The Rmarkdown for this class is on github
Before we get started, let’s download all of the files you will need for the next three classes.
# conditionally download all of the files used in rmarkdown from github
source("https://raw.githubusercontent.com/rnabioco/bmsc-7810-pbda/main/_posts/2023-12-08-class-8-matricies/download_files.R")

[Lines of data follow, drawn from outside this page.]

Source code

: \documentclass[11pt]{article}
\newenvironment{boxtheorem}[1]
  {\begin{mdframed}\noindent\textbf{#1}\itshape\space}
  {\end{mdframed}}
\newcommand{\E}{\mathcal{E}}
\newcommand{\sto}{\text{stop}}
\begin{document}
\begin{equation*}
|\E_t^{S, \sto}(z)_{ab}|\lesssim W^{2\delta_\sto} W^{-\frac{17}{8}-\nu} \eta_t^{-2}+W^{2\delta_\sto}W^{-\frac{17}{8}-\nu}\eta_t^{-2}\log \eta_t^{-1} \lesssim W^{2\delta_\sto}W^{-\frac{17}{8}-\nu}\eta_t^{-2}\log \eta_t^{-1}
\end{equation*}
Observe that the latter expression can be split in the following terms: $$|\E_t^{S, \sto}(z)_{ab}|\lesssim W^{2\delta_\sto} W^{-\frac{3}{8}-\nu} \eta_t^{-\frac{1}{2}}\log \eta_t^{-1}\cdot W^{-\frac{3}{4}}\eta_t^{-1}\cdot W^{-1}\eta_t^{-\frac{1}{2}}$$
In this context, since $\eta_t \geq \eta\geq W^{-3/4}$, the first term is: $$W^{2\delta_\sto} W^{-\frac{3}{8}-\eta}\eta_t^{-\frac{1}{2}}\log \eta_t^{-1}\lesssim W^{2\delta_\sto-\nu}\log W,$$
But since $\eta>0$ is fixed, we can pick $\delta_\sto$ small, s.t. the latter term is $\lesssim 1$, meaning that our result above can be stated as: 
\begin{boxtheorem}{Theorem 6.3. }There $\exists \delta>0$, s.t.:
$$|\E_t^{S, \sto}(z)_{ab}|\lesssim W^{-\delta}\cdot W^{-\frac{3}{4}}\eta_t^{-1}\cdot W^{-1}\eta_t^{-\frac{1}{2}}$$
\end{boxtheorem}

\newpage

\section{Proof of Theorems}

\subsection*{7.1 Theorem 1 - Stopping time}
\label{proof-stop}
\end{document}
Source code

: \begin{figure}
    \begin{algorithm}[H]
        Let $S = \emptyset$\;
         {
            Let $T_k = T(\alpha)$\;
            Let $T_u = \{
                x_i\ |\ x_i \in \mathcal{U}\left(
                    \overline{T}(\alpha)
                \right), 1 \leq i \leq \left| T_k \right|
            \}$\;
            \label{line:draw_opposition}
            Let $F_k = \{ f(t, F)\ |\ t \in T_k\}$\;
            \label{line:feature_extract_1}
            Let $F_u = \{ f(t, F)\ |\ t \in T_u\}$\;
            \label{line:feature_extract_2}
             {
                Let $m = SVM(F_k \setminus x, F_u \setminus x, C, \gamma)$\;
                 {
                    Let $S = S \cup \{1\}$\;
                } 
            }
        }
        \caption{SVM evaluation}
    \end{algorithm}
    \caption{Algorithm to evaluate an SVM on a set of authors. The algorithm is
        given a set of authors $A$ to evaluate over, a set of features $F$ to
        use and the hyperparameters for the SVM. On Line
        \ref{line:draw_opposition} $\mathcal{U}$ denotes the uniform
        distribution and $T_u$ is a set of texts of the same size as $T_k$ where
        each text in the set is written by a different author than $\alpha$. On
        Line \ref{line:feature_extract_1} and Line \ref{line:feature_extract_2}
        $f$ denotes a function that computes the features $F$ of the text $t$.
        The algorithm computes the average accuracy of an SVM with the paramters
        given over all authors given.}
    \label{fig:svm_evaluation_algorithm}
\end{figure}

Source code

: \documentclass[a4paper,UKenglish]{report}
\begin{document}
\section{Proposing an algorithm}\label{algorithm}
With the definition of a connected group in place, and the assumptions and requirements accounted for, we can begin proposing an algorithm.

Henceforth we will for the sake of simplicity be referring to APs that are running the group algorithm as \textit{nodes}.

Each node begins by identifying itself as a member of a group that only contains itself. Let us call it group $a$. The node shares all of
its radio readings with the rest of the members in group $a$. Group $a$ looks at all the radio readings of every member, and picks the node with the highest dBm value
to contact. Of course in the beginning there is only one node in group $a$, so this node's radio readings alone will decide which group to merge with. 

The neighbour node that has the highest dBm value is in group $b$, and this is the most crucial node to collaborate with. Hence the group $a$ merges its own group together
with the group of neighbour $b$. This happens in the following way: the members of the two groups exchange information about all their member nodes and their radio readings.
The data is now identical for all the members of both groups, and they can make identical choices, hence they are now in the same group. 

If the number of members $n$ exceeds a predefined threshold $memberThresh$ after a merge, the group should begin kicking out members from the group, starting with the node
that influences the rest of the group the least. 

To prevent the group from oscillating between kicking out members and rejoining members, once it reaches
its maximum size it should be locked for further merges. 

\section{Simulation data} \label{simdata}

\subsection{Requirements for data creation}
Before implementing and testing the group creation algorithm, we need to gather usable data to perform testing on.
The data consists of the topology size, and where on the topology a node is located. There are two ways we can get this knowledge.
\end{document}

A Matrix is an 2 dimensional object in R. We create a matrix using the matrix
function
[,1] [,2] [,3]
[1,] 10 11 12
[2,] 13 14 15
[3,] 16 17 18
[4,] 19 20 21
We can also use as.matrix
on an existing dataframe
df <- data.frame("A" = c(10:13), "B" = c(14:17), "C" = (18:21))
df
A B C
1 10 14 18
2 11 15 19
3 12 16 20
4 13 17 21
new_mat <- as.matrix(df)
new_mat
A B C
[1,] 10 14 18
[2,] 11 15 19
[3,] 12 16 20
[4,] 13 17 21
Just like data frames, we can name the rows and columns of the Matrix
rownames(new_mat) <- c("first", "second", "third", "forth")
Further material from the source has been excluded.